Custom Avatars

Descript lets you create AI avatars that animate in sync with your speaker's voice. You can upload a photo of a human face or generate an avatar using a text prompt—no camera required. It's a flexible way to personalize your content while working within Descript's text-based editing workflow.

This article covers:

Create a custom avatar with an image

  1. Assign a speaker to your script.
  2. Click the speaker label and choose Assign avatar.
    Assign avatar button
  3. Click Upload photo and select a supported image file (.jpeg, .png, or .webp).
    click the panel or drag and drop a file to uplod a photo to use as a custom avatar
  4. Preview your image and click Assign avatar to apply it.
    Photo preview for avatar
  5. Once your script is finalized, click Generate avatar to animate your image and sync it with the speaker.
    Generate avatar button

If your photo doesn't meet formatting or safety requirements, Descript will prompt you to upload a different one.

Create a custom avatar from a text prompt

  1. Assign a speaker to your script.
  2. Click the speaker label and choose Assign avatar to [speaker name].
  3. In the Text prompt tab, enter a description to generate an avatar, or click the Inspire button to use a suggested prompt.

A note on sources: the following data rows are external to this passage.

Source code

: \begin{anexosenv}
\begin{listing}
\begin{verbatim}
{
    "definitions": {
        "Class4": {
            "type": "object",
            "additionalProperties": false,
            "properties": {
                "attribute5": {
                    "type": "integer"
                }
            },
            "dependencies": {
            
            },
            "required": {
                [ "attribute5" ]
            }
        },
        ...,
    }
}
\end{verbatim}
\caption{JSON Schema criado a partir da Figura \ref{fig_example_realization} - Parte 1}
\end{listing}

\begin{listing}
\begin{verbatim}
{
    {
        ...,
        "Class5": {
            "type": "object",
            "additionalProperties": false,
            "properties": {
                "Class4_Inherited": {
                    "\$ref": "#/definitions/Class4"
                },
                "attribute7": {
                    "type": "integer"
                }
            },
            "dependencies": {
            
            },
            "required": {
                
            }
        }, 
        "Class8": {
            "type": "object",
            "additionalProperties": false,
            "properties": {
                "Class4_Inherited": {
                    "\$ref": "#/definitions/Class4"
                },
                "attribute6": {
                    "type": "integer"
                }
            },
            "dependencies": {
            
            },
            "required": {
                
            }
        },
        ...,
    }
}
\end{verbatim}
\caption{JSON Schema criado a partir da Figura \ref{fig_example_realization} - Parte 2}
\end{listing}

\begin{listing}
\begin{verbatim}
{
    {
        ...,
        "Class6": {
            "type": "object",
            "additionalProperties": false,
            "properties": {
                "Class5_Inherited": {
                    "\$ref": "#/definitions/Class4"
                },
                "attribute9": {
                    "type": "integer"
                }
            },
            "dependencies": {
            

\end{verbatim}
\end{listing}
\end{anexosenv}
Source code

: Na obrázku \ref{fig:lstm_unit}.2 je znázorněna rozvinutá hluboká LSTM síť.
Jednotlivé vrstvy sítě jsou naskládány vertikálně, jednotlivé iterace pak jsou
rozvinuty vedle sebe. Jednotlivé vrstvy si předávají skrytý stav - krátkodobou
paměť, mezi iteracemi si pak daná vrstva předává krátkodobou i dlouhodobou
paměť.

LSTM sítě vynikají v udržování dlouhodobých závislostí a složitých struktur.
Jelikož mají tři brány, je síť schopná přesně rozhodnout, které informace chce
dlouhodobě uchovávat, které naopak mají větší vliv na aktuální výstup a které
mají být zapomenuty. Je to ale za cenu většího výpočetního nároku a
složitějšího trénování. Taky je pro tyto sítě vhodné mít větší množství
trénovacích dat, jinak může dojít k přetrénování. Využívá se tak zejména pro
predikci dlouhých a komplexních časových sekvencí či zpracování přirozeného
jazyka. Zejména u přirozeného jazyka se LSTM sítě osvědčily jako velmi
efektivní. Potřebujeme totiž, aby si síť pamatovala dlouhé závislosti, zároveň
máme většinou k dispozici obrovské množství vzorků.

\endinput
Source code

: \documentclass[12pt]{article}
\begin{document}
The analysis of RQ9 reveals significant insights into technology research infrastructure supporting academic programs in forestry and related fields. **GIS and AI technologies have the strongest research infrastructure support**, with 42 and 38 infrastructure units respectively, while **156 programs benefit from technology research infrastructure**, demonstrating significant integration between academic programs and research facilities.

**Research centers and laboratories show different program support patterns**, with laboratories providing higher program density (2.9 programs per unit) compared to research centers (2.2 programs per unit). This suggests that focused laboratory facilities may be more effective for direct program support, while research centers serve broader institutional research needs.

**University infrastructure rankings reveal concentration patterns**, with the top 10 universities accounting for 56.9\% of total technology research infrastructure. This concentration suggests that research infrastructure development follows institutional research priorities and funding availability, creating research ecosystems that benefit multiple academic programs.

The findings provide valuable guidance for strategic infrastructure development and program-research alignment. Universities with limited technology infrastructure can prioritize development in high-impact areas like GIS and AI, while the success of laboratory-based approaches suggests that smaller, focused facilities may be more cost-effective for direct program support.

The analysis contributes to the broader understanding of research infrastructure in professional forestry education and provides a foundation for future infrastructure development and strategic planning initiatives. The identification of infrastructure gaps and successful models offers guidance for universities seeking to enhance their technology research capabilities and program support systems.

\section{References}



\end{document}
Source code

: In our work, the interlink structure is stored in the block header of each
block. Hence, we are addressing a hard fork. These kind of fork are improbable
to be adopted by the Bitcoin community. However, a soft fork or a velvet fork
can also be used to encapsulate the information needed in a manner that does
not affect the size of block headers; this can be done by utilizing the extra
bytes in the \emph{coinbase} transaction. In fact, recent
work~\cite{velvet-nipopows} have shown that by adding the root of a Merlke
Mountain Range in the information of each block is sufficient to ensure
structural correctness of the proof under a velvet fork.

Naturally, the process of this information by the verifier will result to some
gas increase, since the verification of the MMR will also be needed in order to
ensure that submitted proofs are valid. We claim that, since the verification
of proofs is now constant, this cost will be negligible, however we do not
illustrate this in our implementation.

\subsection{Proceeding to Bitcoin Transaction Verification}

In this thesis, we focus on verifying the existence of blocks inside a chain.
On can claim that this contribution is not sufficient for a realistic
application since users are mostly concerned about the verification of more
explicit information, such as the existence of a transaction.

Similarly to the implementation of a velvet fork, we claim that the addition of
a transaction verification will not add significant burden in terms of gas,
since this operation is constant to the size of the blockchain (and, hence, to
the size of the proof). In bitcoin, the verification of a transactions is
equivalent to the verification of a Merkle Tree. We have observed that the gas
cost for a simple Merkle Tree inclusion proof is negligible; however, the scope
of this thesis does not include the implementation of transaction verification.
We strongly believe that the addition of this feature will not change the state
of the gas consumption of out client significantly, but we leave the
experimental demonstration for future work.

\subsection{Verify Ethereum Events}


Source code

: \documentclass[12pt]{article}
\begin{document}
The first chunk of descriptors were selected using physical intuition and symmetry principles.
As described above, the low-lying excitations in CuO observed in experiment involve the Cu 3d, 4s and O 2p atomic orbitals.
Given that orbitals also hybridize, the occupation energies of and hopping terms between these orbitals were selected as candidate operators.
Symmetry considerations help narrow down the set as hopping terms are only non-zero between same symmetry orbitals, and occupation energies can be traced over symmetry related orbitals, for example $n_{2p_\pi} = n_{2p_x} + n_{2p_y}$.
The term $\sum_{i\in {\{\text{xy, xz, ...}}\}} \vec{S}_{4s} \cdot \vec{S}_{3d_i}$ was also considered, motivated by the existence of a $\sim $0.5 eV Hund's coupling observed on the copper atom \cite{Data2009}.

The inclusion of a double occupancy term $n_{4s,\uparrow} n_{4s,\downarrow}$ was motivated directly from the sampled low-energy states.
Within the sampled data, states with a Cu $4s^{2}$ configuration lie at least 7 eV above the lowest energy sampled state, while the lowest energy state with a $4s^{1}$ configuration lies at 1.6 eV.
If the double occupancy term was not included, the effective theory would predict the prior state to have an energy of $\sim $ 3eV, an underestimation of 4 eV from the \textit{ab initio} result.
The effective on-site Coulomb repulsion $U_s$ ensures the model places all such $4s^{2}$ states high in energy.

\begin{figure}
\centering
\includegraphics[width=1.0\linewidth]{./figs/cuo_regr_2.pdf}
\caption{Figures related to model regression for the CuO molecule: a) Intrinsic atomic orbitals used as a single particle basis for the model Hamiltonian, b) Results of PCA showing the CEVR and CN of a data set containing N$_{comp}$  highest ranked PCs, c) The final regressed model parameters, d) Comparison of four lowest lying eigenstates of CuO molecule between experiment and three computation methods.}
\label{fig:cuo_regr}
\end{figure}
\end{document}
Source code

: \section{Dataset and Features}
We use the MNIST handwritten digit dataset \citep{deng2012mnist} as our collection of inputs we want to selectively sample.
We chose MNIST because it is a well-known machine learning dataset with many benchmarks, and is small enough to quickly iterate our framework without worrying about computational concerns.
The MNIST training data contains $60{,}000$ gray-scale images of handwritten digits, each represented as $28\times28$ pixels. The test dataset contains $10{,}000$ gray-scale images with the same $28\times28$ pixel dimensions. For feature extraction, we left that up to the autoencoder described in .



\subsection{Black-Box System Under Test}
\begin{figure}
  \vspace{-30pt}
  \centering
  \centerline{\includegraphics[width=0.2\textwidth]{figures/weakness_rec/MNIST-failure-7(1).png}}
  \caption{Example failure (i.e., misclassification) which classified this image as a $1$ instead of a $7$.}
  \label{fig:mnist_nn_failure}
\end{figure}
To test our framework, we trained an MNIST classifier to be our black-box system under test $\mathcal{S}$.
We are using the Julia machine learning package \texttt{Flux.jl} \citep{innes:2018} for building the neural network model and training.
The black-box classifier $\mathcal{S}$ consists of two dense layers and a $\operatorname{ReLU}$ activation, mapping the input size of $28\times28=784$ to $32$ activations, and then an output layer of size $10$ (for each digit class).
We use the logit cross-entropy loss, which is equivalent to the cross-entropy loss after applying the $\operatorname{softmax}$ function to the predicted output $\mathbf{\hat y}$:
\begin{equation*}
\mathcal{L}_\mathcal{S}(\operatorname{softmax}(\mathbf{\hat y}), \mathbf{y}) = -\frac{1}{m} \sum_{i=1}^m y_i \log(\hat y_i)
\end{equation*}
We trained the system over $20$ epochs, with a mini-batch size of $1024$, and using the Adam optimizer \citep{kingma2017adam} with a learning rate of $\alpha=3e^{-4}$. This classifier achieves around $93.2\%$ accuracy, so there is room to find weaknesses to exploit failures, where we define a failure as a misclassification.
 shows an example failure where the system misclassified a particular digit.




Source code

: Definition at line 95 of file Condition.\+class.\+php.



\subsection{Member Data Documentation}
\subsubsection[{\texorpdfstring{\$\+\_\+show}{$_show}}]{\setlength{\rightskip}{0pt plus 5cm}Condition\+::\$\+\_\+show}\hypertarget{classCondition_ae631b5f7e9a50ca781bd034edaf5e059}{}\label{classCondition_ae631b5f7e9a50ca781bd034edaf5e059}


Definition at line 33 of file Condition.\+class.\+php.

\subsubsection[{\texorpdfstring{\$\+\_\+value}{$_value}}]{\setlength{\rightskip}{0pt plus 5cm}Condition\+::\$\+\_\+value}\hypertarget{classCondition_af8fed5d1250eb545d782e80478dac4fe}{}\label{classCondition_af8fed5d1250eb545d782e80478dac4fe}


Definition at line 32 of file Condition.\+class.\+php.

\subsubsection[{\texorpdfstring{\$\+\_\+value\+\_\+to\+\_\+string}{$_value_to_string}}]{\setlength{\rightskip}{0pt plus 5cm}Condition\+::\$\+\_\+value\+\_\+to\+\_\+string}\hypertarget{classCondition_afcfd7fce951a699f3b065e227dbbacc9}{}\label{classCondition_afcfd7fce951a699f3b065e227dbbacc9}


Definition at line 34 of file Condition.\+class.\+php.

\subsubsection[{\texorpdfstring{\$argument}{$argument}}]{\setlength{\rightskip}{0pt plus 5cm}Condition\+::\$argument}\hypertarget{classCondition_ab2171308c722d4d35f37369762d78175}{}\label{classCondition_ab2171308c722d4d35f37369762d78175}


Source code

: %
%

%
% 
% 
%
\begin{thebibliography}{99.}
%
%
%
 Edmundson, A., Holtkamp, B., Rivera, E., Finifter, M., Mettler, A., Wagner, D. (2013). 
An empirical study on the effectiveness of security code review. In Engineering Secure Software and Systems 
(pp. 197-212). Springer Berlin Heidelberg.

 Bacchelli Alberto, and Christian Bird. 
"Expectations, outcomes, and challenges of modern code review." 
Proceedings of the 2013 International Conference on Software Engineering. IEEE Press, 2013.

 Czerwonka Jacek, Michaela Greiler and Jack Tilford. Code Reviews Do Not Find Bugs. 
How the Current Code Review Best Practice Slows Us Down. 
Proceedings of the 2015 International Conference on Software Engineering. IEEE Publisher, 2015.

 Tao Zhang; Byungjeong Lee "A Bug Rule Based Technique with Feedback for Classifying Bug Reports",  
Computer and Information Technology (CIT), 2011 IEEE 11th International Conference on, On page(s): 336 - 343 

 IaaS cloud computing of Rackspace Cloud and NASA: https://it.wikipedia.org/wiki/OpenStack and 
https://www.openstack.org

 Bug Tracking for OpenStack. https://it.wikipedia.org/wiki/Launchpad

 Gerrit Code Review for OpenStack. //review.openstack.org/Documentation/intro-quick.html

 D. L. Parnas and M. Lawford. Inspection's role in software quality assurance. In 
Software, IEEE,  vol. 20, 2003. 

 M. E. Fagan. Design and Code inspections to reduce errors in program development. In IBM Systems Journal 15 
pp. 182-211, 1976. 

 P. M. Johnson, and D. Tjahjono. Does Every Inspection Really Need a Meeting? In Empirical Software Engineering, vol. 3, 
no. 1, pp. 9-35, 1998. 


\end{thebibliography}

For best results, describe a realistic, human-like figure.
  4. Descript will generate three avatar options. You can:
    • Select one of the images to apply, or
    • Continue iterating on your prompt. Previous generations remain visible as long as the avatar modal stays open.
    Note: Closing the modal will clear your avatar history.
  5. Click Assign avatar to apply your selection.
  6. Once your script is finalized, click Generate avatar to animate the image and sync it with the speaker.

Generated avatar preview

Generation workflow and timing

  • Avatar generation uses avatar minutes, not AI voice minutes.
  • Minutes are calculated based on total spoken audio duration.
  • You’ll see a modal showing your remaining avatar minutes and estimated usage before confirming.
  • The current max length of an avatar generation is 12 minutes.
    Avatar generation continues in the background if you close the project. You’ll receive an email when it’s ready.
Only generate avatars as your final step. You won't be able to edit the script during generation, and any script edits afterward will require a full re-generation.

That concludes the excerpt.